Instructions for the task. Transcribe all of the data exactly. Omit the pictures.

___ Data extracts

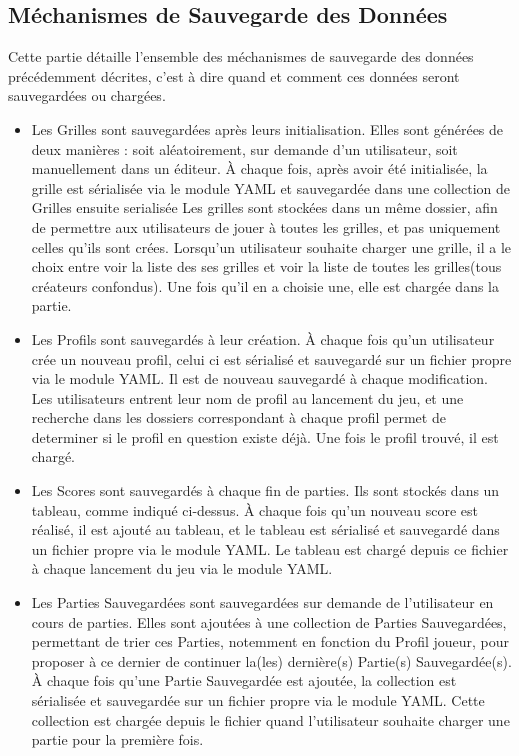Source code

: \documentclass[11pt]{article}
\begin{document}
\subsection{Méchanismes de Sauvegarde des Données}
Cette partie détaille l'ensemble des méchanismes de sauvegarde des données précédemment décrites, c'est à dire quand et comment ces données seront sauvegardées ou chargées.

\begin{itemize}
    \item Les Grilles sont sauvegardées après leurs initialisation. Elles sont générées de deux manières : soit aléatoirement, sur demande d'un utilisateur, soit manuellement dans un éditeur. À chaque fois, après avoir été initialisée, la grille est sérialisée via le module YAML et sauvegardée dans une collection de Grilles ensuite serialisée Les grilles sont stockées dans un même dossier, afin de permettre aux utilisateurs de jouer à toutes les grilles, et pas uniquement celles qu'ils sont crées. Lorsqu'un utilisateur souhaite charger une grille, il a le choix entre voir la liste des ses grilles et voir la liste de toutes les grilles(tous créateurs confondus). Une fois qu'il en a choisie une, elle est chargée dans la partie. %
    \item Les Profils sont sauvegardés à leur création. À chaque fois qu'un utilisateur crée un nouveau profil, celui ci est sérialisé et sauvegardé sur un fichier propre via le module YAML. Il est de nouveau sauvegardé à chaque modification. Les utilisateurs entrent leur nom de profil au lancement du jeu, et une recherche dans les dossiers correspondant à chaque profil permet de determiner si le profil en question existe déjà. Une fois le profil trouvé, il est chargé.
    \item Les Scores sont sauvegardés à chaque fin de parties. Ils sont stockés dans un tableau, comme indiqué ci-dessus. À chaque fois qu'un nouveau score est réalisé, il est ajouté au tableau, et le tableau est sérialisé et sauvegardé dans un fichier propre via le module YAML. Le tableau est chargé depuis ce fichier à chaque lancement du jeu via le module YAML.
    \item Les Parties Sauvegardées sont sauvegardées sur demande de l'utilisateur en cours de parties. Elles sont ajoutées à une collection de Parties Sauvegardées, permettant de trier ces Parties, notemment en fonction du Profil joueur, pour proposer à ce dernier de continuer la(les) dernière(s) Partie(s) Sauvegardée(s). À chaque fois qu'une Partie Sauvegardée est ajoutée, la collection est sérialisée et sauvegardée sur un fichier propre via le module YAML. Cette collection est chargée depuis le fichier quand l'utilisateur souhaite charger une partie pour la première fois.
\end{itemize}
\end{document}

______

Task result.
Source code

: \documentclass[11pt]{article}
\begin{document}
\subsection{Méchanismes de Sauvegarde des Données}
Cette partie détaille l'ensemble des méchanismes de sauvegarde des données précédemment décrites, c'est à dire quand et comment ces données seront sauvegardées ou chargées.

\begin{itemize}
    \item Les Grilles sont sauvegardées après leurs initialisation. Elles sont générées de deux manières : soit aléatoirement, sur demande d'un utilisateur, soit manuellement dans un éditeur. À chaque fois, après avoir été initialisée, la grille est sérialisée via le module YAML et sauvegardée dans une collection de Grilles ensuite serialisée Les grilles sont stockées dans un même dossier, afin de permettre aux utilisateurs de jouer à toutes les grilles, et pas uniquement celles qu'ils sont crées. Lorsqu'un utilisateur souhaite charger une grille, il a le choix entre voir la liste des ses grilles et voir la liste de toutes les grilles(tous créateurs confondus). Une fois qu'il en a choisie une, elle est chargée dans la partie. %
    \item Les Profils sont sauvegardés à leur création. À chaque fois qu'un utilisateur crée un nouveau profil, celui ci est sérialisé et sauvegardé sur un fichier propre via le module YAML. Il est de nouveau sauvegardé à chaque modification. Les utilisateurs entrent leur nom de profil au lancement du jeu, et une recherche dans les dossiers correspondant à chaque profil permet de determiner si le profil en question existe déjà. Une fois le profil trouvé, il est chargé.
    \item Les Scores sont sauvegardés à chaque fin de parties. Ils sont stockés dans un tableau, comme indiqué ci-dessus. À chaque fois qu'un nouveau score est réalisé, il est ajouté au tableau, et le tableau est sérialisé et sauvegardé dans un fichier propre via le module YAML. Le tableau est chargé depuis ce fichier à chaque lancement du jeu via le module YAML.
    \item Les Parties Sauvegardées sont sauvegardées sur demande de l'utilisateur en cours de parties. Elles sont ajoutées à une collection de Parties Sauvegardées, permettant de trier ces Parties, notemment en fonction du Profil joueur, pour proposer à ce dernier de continuer la(les) dernière(s) Partie(s) Sauvegardée(s). À chaque fois qu'une Partie Sauvegardée est ajoutée, la collection est sérialisée et sauvegardée sur un fichier propre via le module YAML. Cette collection est chargée depuis le fichier quand l'utilisateur souhaite charger une partie pour la première fois.
\end{itemize}
\end{document}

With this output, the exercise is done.